Keeping every word the same, return the listing from its first line until the line holding "Rudolph drew a" has been returned as well.

● ● ● ● ●

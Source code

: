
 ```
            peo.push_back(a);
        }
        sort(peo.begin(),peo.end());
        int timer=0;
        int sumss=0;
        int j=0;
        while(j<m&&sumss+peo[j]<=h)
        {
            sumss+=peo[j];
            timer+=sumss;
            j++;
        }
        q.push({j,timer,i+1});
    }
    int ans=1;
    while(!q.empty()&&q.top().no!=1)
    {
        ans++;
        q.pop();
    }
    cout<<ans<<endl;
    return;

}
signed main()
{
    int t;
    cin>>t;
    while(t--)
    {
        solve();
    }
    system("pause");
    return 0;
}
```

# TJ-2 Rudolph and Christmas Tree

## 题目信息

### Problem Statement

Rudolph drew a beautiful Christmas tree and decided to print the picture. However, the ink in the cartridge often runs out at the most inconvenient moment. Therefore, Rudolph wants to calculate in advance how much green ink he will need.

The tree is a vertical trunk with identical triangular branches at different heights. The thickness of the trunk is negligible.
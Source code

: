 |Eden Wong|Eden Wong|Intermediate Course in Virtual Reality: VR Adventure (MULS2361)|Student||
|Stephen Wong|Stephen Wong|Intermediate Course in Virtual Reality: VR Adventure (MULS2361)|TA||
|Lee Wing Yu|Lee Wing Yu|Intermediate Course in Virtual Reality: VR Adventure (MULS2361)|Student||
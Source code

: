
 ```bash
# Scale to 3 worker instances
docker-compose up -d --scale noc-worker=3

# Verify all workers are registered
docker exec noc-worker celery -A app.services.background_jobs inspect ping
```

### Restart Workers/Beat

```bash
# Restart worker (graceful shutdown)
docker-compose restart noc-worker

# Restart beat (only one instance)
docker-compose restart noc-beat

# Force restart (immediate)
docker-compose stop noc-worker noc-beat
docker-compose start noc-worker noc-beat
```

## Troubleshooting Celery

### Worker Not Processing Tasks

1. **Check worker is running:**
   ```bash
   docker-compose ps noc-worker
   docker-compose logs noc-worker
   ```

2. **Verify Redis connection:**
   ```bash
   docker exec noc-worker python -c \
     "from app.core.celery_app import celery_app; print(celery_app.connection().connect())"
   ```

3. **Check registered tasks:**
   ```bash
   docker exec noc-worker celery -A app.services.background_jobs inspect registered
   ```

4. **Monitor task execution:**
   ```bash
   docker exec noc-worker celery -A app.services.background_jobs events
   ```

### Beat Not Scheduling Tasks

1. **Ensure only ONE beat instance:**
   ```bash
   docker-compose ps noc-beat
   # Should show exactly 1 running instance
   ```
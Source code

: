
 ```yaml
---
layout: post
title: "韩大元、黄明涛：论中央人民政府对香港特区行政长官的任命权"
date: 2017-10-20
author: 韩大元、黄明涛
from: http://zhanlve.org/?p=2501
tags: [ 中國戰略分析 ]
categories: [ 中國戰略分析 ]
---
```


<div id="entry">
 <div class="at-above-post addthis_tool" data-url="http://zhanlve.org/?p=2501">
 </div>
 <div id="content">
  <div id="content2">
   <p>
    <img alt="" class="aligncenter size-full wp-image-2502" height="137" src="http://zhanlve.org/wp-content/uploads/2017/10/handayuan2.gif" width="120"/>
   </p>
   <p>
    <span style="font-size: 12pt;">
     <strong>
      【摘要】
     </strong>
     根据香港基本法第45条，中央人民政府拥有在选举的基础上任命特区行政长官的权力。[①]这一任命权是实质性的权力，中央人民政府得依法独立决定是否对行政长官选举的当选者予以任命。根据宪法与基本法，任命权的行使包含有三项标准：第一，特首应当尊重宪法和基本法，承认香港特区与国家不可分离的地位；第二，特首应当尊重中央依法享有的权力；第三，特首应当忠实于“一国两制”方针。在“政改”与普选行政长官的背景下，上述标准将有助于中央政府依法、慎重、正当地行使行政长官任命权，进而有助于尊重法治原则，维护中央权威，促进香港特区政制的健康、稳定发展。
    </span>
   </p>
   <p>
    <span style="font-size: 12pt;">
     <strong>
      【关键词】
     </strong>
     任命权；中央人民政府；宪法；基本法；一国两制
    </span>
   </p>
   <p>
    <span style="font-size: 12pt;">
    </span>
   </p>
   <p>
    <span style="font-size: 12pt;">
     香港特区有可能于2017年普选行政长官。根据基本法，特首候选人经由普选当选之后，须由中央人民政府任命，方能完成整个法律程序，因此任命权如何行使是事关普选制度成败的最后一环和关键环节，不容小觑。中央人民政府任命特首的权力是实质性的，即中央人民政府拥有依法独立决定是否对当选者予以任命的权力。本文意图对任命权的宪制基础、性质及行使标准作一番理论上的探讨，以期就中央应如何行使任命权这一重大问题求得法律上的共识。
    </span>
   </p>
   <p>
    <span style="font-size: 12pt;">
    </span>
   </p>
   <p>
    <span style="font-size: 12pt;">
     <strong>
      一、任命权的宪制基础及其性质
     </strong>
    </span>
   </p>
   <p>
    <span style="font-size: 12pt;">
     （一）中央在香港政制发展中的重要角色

● ● ● ● ●

_YOUR RESPONSE_:
Source code

:
 ```
            peo.push_back(a);
        }
        sort(peo.begin(),peo.end());
        int timer=0;
        int sumss=0;
        int j=0;
        while(j<m&&sumss+peo[j]<=h)
        {
            sumss+=peo[j];
            timer+=sumss;
            j++;
        }
        q.push({j,timer,i+1});
    }
    int ans=1;
    while(!q.empty()&&q.top().no!=1)
    {
        ans++;
        q.pop();
    }
    cout<<ans<<endl;
    return;

}
signed main()
{
    int t;
    cin>>t;
    while(t--)
    {
        solve();
    }
    system("pause");
    return 0;
}
```

# TJ-2 Rudolph and Christmas Tree

## 题目信息

### Problem Statement

Rudolph drew a beautiful Christmas tree and decided to print the picture. However, the ink in the cartridge often runs out at the most inconvenient moment. Therefore, Rudolph wants to calculate in advance how much green ink he will need.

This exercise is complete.